Work required: The records below are to be repeated in full, exactly as they are.

[[ Records provided, beginning ]]

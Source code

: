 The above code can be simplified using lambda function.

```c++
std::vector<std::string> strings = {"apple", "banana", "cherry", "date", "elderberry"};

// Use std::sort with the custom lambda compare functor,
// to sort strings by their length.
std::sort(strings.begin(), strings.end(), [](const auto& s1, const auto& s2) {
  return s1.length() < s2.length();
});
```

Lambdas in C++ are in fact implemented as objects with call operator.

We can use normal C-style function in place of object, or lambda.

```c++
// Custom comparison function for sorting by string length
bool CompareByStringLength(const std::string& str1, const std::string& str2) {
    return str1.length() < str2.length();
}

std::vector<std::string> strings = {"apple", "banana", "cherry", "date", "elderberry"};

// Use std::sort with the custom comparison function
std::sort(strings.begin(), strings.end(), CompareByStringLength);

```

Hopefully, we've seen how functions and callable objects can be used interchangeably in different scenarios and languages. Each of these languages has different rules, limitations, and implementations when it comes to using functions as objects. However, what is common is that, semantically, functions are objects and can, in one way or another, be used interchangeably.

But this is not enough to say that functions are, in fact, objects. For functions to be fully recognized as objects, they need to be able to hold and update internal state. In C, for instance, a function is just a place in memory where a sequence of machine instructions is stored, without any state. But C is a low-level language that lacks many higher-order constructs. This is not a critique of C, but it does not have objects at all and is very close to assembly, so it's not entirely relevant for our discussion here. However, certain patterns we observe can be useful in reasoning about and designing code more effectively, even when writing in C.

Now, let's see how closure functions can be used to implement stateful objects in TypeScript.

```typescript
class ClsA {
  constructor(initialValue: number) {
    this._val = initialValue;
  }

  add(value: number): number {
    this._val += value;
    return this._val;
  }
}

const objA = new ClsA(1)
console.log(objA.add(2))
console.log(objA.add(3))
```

[[ Records provided, end ]]

Expected output:
Source code

: The above code can be simplified using lambda function.

```c++
std::vector<std::string> strings = {"apple", "banana", "cherry", "date", "elderberry"};

// Use std::sort with the custom lambda compare functor,
// to sort strings by their length.
std::sort(strings.begin(), strings.end(), [](const auto& s1, const auto& s2) {
  return s1.length() < s2.length();
});
```

Lambdas in C++ are in fact implemented as objects with call operator.

We can use normal C-style function in place of object, or lambda.

```c++
// Custom comparison function for sorting by string length
bool CompareByStringLength(const std::string& str1, const std::string& str2) {
    return str1.length() < str2.length();
}

std::vector<std::string> strings = {"apple", "banana", "cherry", "date", "elderberry"};

// Use std::sort with the custom comparison function
std::sort(strings.begin(), strings.end(), CompareByStringLength);

```

Hopefully, we've seen how functions and callable objects can be used interchangeably in different scenarios and languages. Each of these languages has different rules, limitations, and implementations when it comes to using functions as objects. However, what is common is that, semantically, functions are objects and can, in one way or another, be used interchangeably.

But this is not enough to say that functions are, in fact, objects. For functions to be fully recognized as objects, they need to be able to hold and update internal state. In C, for instance, a function is just a place in memory where a sequence of machine instructions is stored, without any state. But C is a low-level language that lacks many higher-order constructs. This is not a critique of C, but it does not have objects at all and is very close to assembly, so it's not entirely relevant for our discussion here. However, certain patterns we observe can be useful in reasoning about and designing code more effectively, even when writing in C.

Now, let's see how closure functions can be used to implement stateful objects in TypeScript.

```typescript
class ClsA {
  constructor(initialValue: number) {
    this._val = initialValue;
  }

  add(value: number): number {
    this._val += value;
    return this._val;
  }
}

const objA = new ClsA(1)
console.log(objA.add(2))
console.log(objA.add(3))
```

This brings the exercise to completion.